**Dataset excerpts**
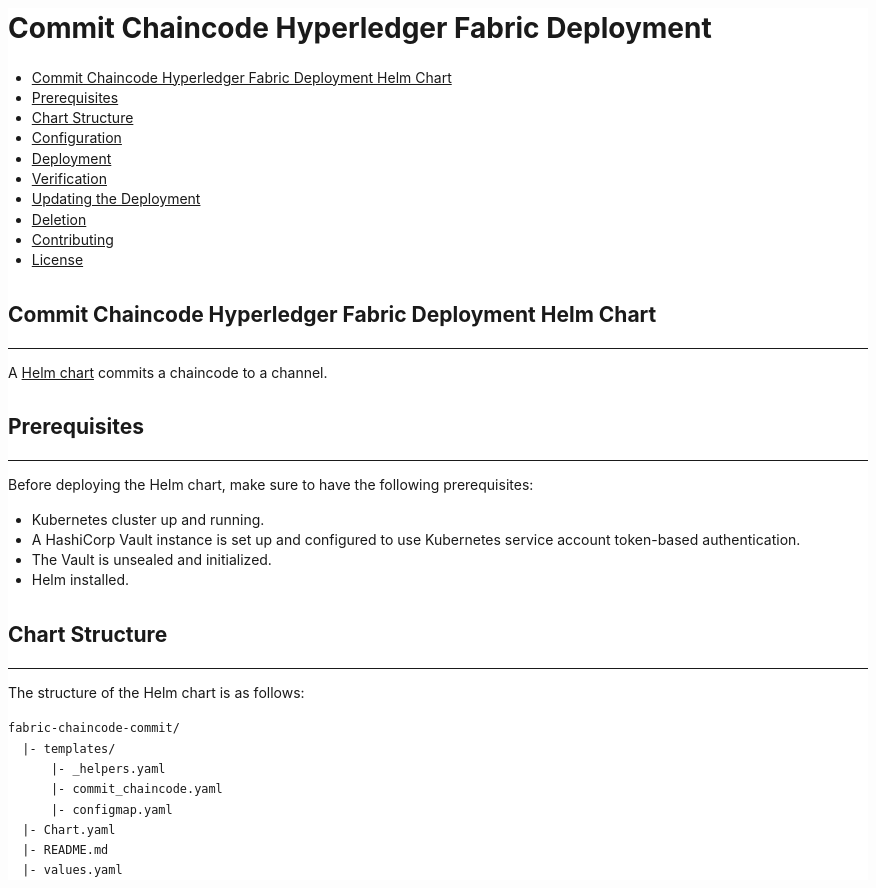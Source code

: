 [//]: # (##############################################################################################)
[//]: # (Copyright Accenture. All Rights Reserved.)
[//]: # (SPDX-License-Identifier: Apache-2.0)
[//]: # (##############################################################################################)

<a name = "commit-chaincode-hyperledger-fabric-deployment"></a>
# Commit Chaincode Hyperledger Fabric Deployment

- [Commit Chaincode Hyperledger Fabric Deployment Helm Chart](#commit-chaincode-hyperledger-fabric-deployment-helm-chart)
- [Prerequisites](#prerequisites)
- [Chart Structure](#chart-structure)
- [Configuration](#configuration)
- [Deployment](#deployment)
- [Verification](#verification)
- [Updating the Deployment](#updating-the-deployment)
- [Deletion](#deletion)
- [Contributing](#contributing)
- [License](#license)


<a name = "commit-chaincode-hyperledger-fabric-deployment-helm-chart"></a>
## Commit Chaincode Hyperledger Fabric Deployment Helm Chart
---
A [Helm chart](https://github.com/hyperledger/bevel/blob/develop/platforms/hyperledger-fabric/charts/fabric-chaincode-commit) commits a chaincode to a channel.


<a name = "prerequisites"></a>
## Prerequisites
---
Before deploying the Helm chart, make sure to have the following prerequisites:

- Kubernetes cluster up and running.
- A HashiCorp Vault instance is set up and configured to use Kubernetes service account token-based authentication.
- The Vault is unsealed and initialized.
- Helm installed.


<a name = "chart-structure"></a>
## Chart Structure
---
The structure of the Helm chart is as follows:

```
fabric-chaincode-commit/
  |- templates/
      |- _helpers.yaml
      |- commit_chaincode.yaml
      |- configmap.yaml
  |- Chart.yaml
  |- README.md
  |- values.yaml
```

**Your task**
State the number of lines in the material above that hold the word "name", adding nothing else.

**Output for this task**
4